Qual o entendimento que você faz do título do texto? Que conselho o autor dá para os escritores conservarem seus eventuais leitores? Você concorda com o autor a respeito da frase “Pois não é mesmo tão bom falar e pensar sem esforço?” Qual a diferença de postura entre o leitor dorminhoco, o leitor semidesperto e o leitor atento? 

Confira a sua resposta com a deste blogueiro, no final da postagem.

Mãos à obra e ótima leitura!



 Não despertemos o leitor

Os leitores são, por natureza, dorminhocos. Gostam de ler dormindo.

Autor que os queira conservar não deve ministrar-lhes o mínimo susto. Apenas as eternas frases feitas. “A vida é um fardo.” – isto, por exemplo, pode-se repetir sempre. E acrescentar impunemente: “disse Bias”. Bias não faz mal a ninguém, como, aliás, os outros seis sábios da Grécia, pois todos os sete, como há vinte séculos já se queixava Plutarco, eram uns verdadeiros chatos. Isto para ele, Plutarco. Mas, para o grego comum da época, deviam ser a tábua de salvação das conversas.

Pois não é mesmo tão bom falar e pensar sem esforço? O lugar-comum é a base da sociedade, a sua política, a sua filosofia, a segurança das instituições. Ninguém é levado a sério com ideias originais.

Já não é a primeira vez, por exemplo, que um figurão qualquer declara em entrevista: “O Brasil não fugirá ao seu destino histórico!”

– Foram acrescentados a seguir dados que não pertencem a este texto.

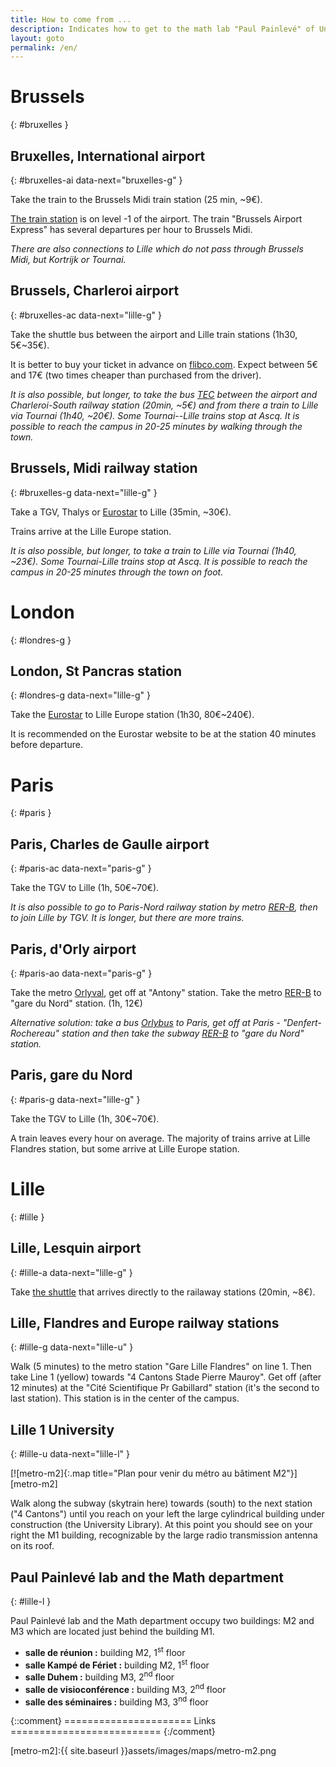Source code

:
 ```yaml
---
title: How to come from ...
description: Indicates how to get to the math lab "Paul Painlevé" of University of Lille from various starting points.
layout: goto
permalink: /en/
---
```


# <i class="cityicon-bruxelles"></i>Brussels
{: #bruxelles }

## Bruxelles, <i class="icon-flight"></i> International airport
{: #bruxelles-ai data-next="bruxelles-g" }

Take the train to the Brussels Midi train station (25 min, ~9€).

[The train station][brussels airport train station] is on level -1 of the airport. The train "Brussels Airport Express" has several departures per hour to Brussels Midi.

_There are also connections to Lille which do not pass through Brussels Midi, but Kortrijk or Tournai._

## Brussels, <i class="icon-flight"></i> Charleroi airport
{: #bruxelles-ac data-next="lille-g" }

Take the shuttle bus between the airport and Lille train stations (1h30, 5€~35€).

It is better to buy your ticket in advance on [flibco.com]. Expect between 5€ and 17€ (two times cheaper than purchased from the driver).

_It is also possible, but longer, to take the bus [TEC] between the airport and Charleroi-South railway station (20min, ~5€) and from there a train to Lille via Tournai (1h40, ~20€). Some Tournai--Lille trains stop at Ascq. It is possible to reach the campus in 20-25 minutes by walking through the town._

## Brussels, <i class="icon-train"></i> Midi railway station
{: #bruxelles-g data-next="lille-g" }

Take a TGV, Thalys or [Eurostar] to Lille (35min, ~30€).

Trains arrive at the Lille Europe station.

_It is also possible, but longer, to take a train to Lille via Tournai (1h40, ~23€). Some Tournai-Lille trains stop at Ascq. It is possible to reach the campus in 20-25 minutes through the town on foot._

# <i class="cityicon-london"></i>London
{: #londres-g }

## London, <i class="icon-train"></i> St Pancras station
{: #londres-g data-next="lille-g" }

Take the [Eurostar] to Lille Europe station (1h30, 80€~240€).

It is recommended on the Eurostar website to be at the station 40 minutes before departure.

# <i class="cityicon-paris"></i>Paris
{: #paris }

## Paris, <i class="icon-flight"></i> Charles de Gaulle airport
{: #paris-ac data-next="paris-g" }

Take the TGV to Lille (1h, 50€~70€).

_It is also possible to go to Paris-Nord railway station by metro [RER-B], then to join Lille by TGV. It is longer, but there are more trains._

## Paris, <i class="icon-flight"></i> d'Orly airport
{: #paris-ao data-next="paris-g" }

Take the metro [Orlyval], get off at "Antony" station. Take the metro [RER-B] to "gare du Nord" station. (1h, 12€)

_Alternative solution: take a bus [Orlybus] to Paris, get off at Paris - "Denfert-Rochereau" station and then take the subway [RER-B] to "gare du Nord" station._



## Paris, <i class="icon-train"></i> gare du Nord
{: #paris-g data-next="lille-g" }

Take the TGV to Lille (1h, 30€~70€).

A train leaves every hour on average. The majority of trains arrive at Lille Flandres station, but some arrive at Lille Europe station.

# <i class="cityicon-lille"></i>Lille
{: #lille }

## Lille, <i class="icon-flight"></i> Lesquin airport
{: #lille-a data-next="lille-g" }

Take [the shuttle][lille airport shuttle] that arrives directly to the railaway stations (20min, ~8€).

## Lille, <i class="icon-train"></i> Flandres and Europe railway stations
{: #lille-g data-next="lille-u" }

Walk (5 minutes) to the metro station "Gare Lille Flandres" on line 1.
Then take Line 1 (yellow) towards "4 Cantons Stade Pierre Mauroy".
Get off (after 12 minutes) at the "Cité Scientifique Pr Gabillard" station (it's the second to last station). This station is in the center of the campus.

## Lille 1 University
{: #lille-u data-next="lille-l" }

[![metro-m2]{:.map title="Plan pour venir du métro au bâtiment M2"}][metro-m2]

Walk along the subway (skytrain here) towards (south) to the next station ("4 Cantons") until you reach on your left the large cylindrical building under construction (the University Library). At this point you should see on your right the M1 building, recognizable by the large radio transmission antenna on its roof.

## Paul Painlevé lab and the Math department
{: #lille-l }

Paul Painlevé lab and the Math department occupy two buildings: M2 and M3 which are located just behind the building M1.

- **salle de réunion :** building M2, 1<sup>st</sup> floor
- **salle Kampé de Fériet :** building M2, 1<sup>st</sup> floor
- **salle Duhem :** building M3, 2<sup>nd</sup> floor
- **salle de visioconférence :** building M3, 2<sup>nd</sup> floor
- **salle des séminaires :** building M3, 3<sup>nd</sup> floor


{::comment}
====================== Links ==========================
{:/comment}

[brussels airport train station]:http://www.brusselsairport.be/en/passngr/to_from_brussels_airport/train/

[flibco.com]:https://www.flibco.com/en
[TEC]:https://www.infotec.be/fr-be/medeplacer/horaires/ligne.aspx?ligne=CA

[Eurostar]:http://www.eurostar.com/uk-en

[Orlyval]:https://www.orlyval.com/en
[RER-B]:https://www.transilien.com/lignes/rer-trains/rer-B
[Orlybus]:http://www.ratp.fr/en/ratp/r_61848/orlybus/

[lille airport shuttle]:http://www.lille.aeroport.fr/getting-to-the-airport/shuttle/

[metro-m2]:{{ site.baseurl }}assets/images/maps/metro-m2.png

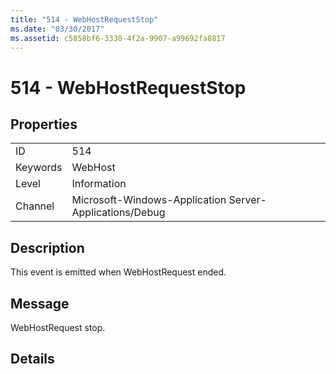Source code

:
 ```yaml
---
title: "514 - WebHostRequestStop"
ms.date: "03/30/2017"
ms.assetid: c5858bf6-3330-4f2a-9907-a99692fa8817
---
```

# 514 - WebHostRequestStop

## Properties  
  
|||  
|-|-|  
|ID|514|  
|Keywords|WebHost|  
|Level|Information|  
|Channel|Microsoft-Windows-Application Server-Applications/Debug|  
  
## Description  

 This event is emitted when WebHostRequest ended.  
  
## Message  

 WebHostRequest stop.  
  
## Details
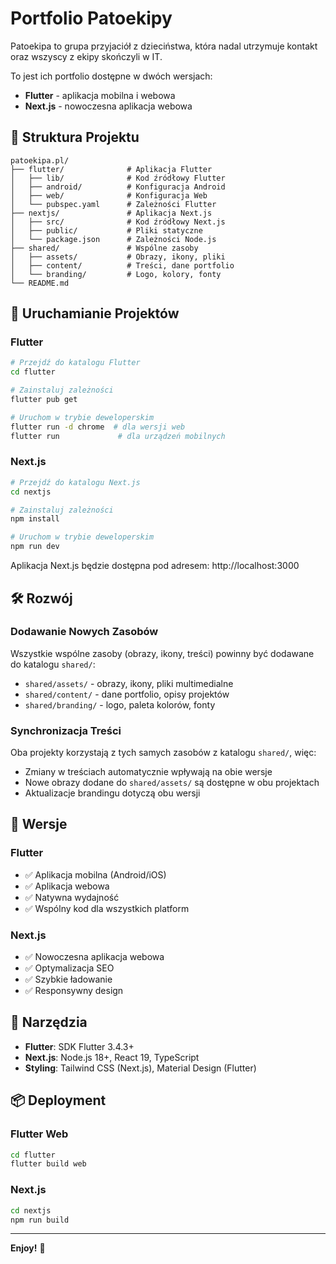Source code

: # Portfolio Patoekipy

Patoekipa to grupa przyjaciół z dzieciństwa, która nadal utrzymuje kontakt oraz wszyscy z ekipy skończyli w IT. 

To jest ich portfolio dostępne w dwóch wersjach:
- **Flutter** - aplikacja mobilna i webowa
- **Next.js** - nowoczesna aplikacja webowa

## 📁 Struktura Projektu

```
patoekipa.pl/
├── flutter/              # Aplikacja Flutter
│   ├── lib/              # Kod źródłowy Flutter
│   ├── android/          # Konfiguracja Android
│   ├── web/              # Konfiguracja Web
│   └── pubspec.yaml      # Zależności Flutter
├── nextjs/               # Aplikacja Next.js
│   ├── src/              # Kod źródłowy Next.js
│   ├── public/           # Pliki statyczne
│   └── package.json      # Zależności Node.js
├── shared/               # Wspólne zasoby
│   ├── assets/           # Obrazy, ikony, pliki
│   ├── content/          # Treści, dane portfolio
│   └── branding/         # Logo, kolory, fonty
└── README.md
```

## 🚀 Uruchamianie Projektów

### Flutter

```bash
# Przejdź do katalogu Flutter
cd flutter

# Zainstaluj zależności
flutter pub get

# Uruchom w trybie deweloperskim
flutter run -d chrome  # dla wersji web
flutter run             # dla urządzeń mobilnych
```

### Next.js

```bash
# Przejdź do katalogu Next.js
cd nextjs

# Zainstaluj zależności
npm install

# Uruchom w trybie deweloperskim
npm run dev
```

Aplikacja Next.js będzie dostępna pod adresem: http://localhost:3000

## 🛠️ Rozwój

### Dodawanie Nowych Zasobów

Wszystkie wspólne zasoby (obrazy, ikony, treści) powinny być dodawane do katalogu `shared/`:

- `shared/assets/` - obrazy, ikony, pliki multimedialne
- `shared/content/` - dane portfolio, opisy projektów
- `shared/branding/` - logo, paleta kolorów, fonty

### Synchronizacja Treści

Oba projekty korzystają z tych samych zasobów z katalogu `shared/`, więc:
- Zmiany w treściach automatycznie wpływają na obie wersje
- Nowe obrazy dodane do `shared/assets/` są dostępne w obu projektach
- Aktualizacje brandingu dotyczą obu wersji

## 📱 Wersje

### Flutter
- ✅ Aplikacja mobilna (Android/iOS)
- ✅ Aplikacja webowa
- ✅ Natywna wydajność
- ✅ Wspólny kod dla wszystkich platform

### Next.js
- ✅ Nowoczesna aplikacja webowa
- ✅ Optymalizacja SEO
- ✅ Szybkie ładowanie
- ✅ Responsywny design

## 🔧 Narzędzia

- **Flutter**: SDK Flutter 3.4.3+
- **Next.js**: Node.js 18+, React 19, TypeScript
- **Styling**: Tailwind CSS (Next.js), Material Design (Flutter)

## 📦 Deployment

### Flutter Web
```bash
cd flutter
flutter build web
```

### Next.js
```bash
cd nextjs
npm run build
```

---

**Enjoy!** 🚀 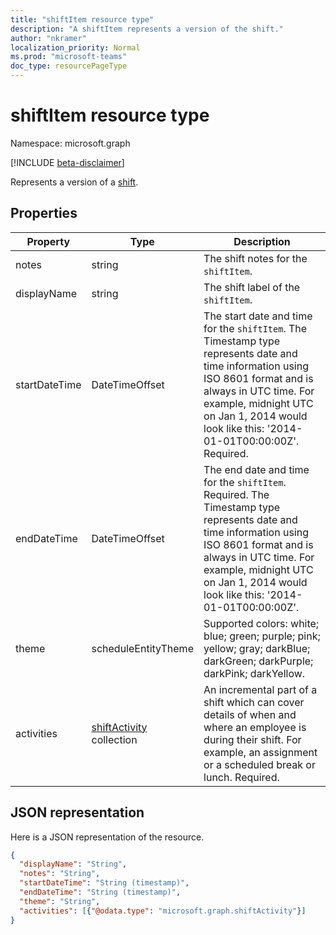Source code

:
 ```yaml
---
title: "shiftItem resource type"
description: "A shiftItem represents a version of the shift."
author: "nkramer"
localization_priority: Normal
ms.prod: "microsoft-teams"
doc_type: resourcePageType
---
```


# shiftItem resource type

Namespace: microsoft.graph

[!INCLUDE [beta-disclaimer](../../includes/beta-disclaimer.md)]

Represents a version of a [shift](shift.md).

## Properties
| Property                         | Type                    | Description                                                                             |
|------------------------------|-------------------------|---------------------------------------------------------------------------------------------|
| notes               | string                  | The shift notes for the `shiftItem`.      |
| displayName               | string                  | The shift label of the `shiftItem`. |
| startDateTime               | DateTimeOffset                  | The start date and time for the `shiftItem`. The Timestamp type represents date and time information using ISO 8601 format and is always in UTC time. For example, midnight UTC on Jan 1, 2014 would look like this: '2014-01-01T00:00:00Z'. Required. |
| endDateTime               | DateTimeOffset                 | The end date and time for the `shiftItem`. Required. The Timestamp type represents date and time information using ISO 8601 format and is always in UTC time. For example, midnight UTC on Jan 1, 2014 would look like this: '2014-01-01T00:00:00Z'. |
| theme | scheduleEntityTheme   |  Supported colors: white; blue; green; purple; pink; yellow; gray; darkBlue; darkGreen; darkPurple; darkPink; darkYellow. |
| activities 	| [shiftActivity](shiftactivity.md) collection   | An incremental part of a shift which can cover details of when and where an employee is during their shift. For example, an assignment or a scheduled break or lunch. Required. |

## JSON representation

Here is a JSON representation of the resource.

<!-- {
  "blockType": "resource",
  "keyProperty": "id",
  "@odata.type": "microsoft.graph.shiftItem"
}-->
```json
{
  "displayName": "String",
  "notes": "String",
  "startDateTime": "String (timestamp)",
  "endDateTime": "String (timestamp)",
  "theme": "String",
  "activities": [{"@odata.type": "microsoft.graph.shiftActivity"}]
}
```


<!-- uuid: 8fcb5dbc-d5aa-4681-8e31-b001d5168d79
2015-10-25 14:57:30 UTC -->
<!--
{
  "type": "#page.annotation",
  "description": "shiftItem resource",
  "keywords": "",
  "section": "documentation",
  "tocPath": "",
  "suppressions": []
}
-->


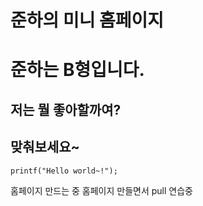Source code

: # 준하의 미니 홈페이지
# 준하는 B형입니다.

## 저는 뭘 좋아할까여?
## 맞춰보세요~


```
printf("Hello world~!");
```


홈페이지 만드는 중 홈페이지 만들면서 pull 연습중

O êxito da tirada, a julgar pelo destaque que lhe dá a imprensa, é sempre infalível, embora o leitor semidesperto possa desconfiar que isso não quer dizer coisa alguma, pois nada foge mesmo ao seu destino histórico, seja um Império que desaba ou uma barata esmagada.

Mário Quintana
Abraços Fraternos,

Paulo Jorge


R.... como, aliás, os outros seis sábios da Grécia, pois todos os sete...” Os sábios da Grécia eram seis ou sete?!